Alguns exemplos: impossibilidade de entrega de uma mercadoria no prazo combinado; suspensão da execução de serviços por incapacidade de mobilização de mão-de-obra; atraso de pagamentos em razão de indisponibilidade dos meios.
A situação com o COVID-19 (novo coronavírus) pode ser enquadrada na definição de caso fortuito ou força maior?Sim. A pandemia, conforme reconhecida pelas autoridades governamentais, nacionais e estrangeiras, pode ser entendida como um evento típico de caso fortuito ou força maior e será aplicável aos contratos celebrados antes de seu aparecimento.
O contexto da pandemia significa que as partes estão liberadas de suas obrigações contratuais?
Não. As consequências do evento devem ser verificadas na prática, sendo necessária a existência de impactos diretos na execução de cada uma das obrigações. O contexto da pandemia é geral, mas os seus efeitos devem ser avaliados caso a caso, por contrato e por obrigação.
A ocorrência de caso fortuito ou força maior pode ser causa de extinção de um contrato?
Sim.
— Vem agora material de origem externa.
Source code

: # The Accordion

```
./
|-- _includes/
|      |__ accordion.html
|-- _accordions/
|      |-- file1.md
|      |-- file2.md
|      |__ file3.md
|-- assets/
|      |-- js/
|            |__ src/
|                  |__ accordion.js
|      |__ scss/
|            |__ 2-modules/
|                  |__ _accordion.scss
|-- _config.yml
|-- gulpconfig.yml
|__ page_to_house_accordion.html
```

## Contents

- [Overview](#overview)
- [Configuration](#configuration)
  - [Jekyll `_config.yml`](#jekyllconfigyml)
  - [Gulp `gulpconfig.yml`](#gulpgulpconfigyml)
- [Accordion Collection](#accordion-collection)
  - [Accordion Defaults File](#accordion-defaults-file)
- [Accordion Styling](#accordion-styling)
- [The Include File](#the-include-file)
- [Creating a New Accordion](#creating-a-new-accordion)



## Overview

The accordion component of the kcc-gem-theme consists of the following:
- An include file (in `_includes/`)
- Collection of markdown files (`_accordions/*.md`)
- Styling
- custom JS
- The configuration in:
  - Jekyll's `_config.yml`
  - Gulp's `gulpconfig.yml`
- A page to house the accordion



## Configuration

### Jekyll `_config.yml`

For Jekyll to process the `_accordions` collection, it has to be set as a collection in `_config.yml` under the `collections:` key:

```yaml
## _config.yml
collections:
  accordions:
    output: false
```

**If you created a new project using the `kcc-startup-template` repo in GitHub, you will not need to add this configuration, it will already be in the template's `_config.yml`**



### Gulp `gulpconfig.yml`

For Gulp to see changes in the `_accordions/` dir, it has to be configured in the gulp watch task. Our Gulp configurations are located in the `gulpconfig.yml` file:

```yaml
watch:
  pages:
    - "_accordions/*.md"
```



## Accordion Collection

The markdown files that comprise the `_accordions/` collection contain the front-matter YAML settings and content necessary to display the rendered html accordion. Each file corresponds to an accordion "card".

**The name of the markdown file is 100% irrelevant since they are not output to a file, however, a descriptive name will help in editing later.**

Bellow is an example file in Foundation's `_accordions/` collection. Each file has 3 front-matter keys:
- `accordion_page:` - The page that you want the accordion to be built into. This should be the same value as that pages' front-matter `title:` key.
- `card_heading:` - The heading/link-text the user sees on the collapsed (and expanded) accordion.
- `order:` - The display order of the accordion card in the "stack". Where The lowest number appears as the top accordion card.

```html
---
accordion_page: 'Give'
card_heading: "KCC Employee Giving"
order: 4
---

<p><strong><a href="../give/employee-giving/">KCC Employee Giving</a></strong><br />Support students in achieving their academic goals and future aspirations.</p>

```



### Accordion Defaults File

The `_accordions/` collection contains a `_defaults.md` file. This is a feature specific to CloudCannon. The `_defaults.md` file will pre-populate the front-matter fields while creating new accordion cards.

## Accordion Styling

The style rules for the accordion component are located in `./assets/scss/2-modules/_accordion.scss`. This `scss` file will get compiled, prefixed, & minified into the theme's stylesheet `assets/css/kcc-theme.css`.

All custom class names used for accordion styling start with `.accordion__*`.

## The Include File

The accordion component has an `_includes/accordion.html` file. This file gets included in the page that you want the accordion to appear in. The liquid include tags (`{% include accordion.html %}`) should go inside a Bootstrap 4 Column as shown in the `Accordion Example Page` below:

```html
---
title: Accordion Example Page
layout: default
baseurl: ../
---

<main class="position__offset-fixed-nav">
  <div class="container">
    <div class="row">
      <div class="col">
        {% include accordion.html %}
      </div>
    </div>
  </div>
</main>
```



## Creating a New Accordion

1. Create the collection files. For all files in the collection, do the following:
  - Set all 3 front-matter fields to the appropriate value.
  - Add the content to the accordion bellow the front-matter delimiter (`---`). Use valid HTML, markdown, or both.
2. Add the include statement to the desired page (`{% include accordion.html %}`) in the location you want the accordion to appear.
O contrato poderá ser extinto nos casos mais graves em que a impossibilidade de execução afetar a obrigação central do contrato (núcleo), especialmente quando não for possível a prorrogação do prazo para adimplemento.
Alguns exemplos: locação de espaço para evento que não pode ser postergado para data futura; compra de insumos essenciais para funcionamento de planta industrial e que acabam adquiridos de outro fornecedor.
Quais são as recomendações mais comuns para as situações de caso fortuito ou força maior?
Apesar de não ser essencial, recomenda-se que os contratos mais relevantes incluam regulamentação sobre caso fortuito ou força maior, especialmente para: a) definir algumas hipóteses que serão entendidas pelas partes como caracterizadores da situação e que poderão servir de parâmetros para avaliação de outras não expressamente previstas; é possível prever também aquelas que não serão, excluindo determinados eventos; nem todos os casos são tão claros quanto esse de pandemia; b) regular antecipadamente as obrigações de cada parte diante da ocorrência de caso fortuito e força maior.
Avaliar cada contrato, verificando aqueles que possuem regulação específica sobre o tema.
Notificar a outra parte, informando a ocorrência da situação e os impactos que já tenham ocorrido ou que são esperados paras obrigações do contrato. A avaliação caso a caso dos contratos poderá dizer se algum prazo ou formalidade devem ser seguidos.
A elaboração de adequados termos dos acordos pode auxiliar na mitigação de riscos. A situação de caso fortuito ou força maior não afasta a exigência de boa-fé objetiva e seus deveres correlatos, incluindo o dever de cooperação.
Em situações como essa, é razoável esperar um crescimento no número de ações judiciais, as quais serão efetivamente resolvidas somente muitos anos depois. A formação de precedentes judiciais pelos Tribunais estaduais e superiores costuma tomar um prazo não condizente com o dinamismo dos negócios.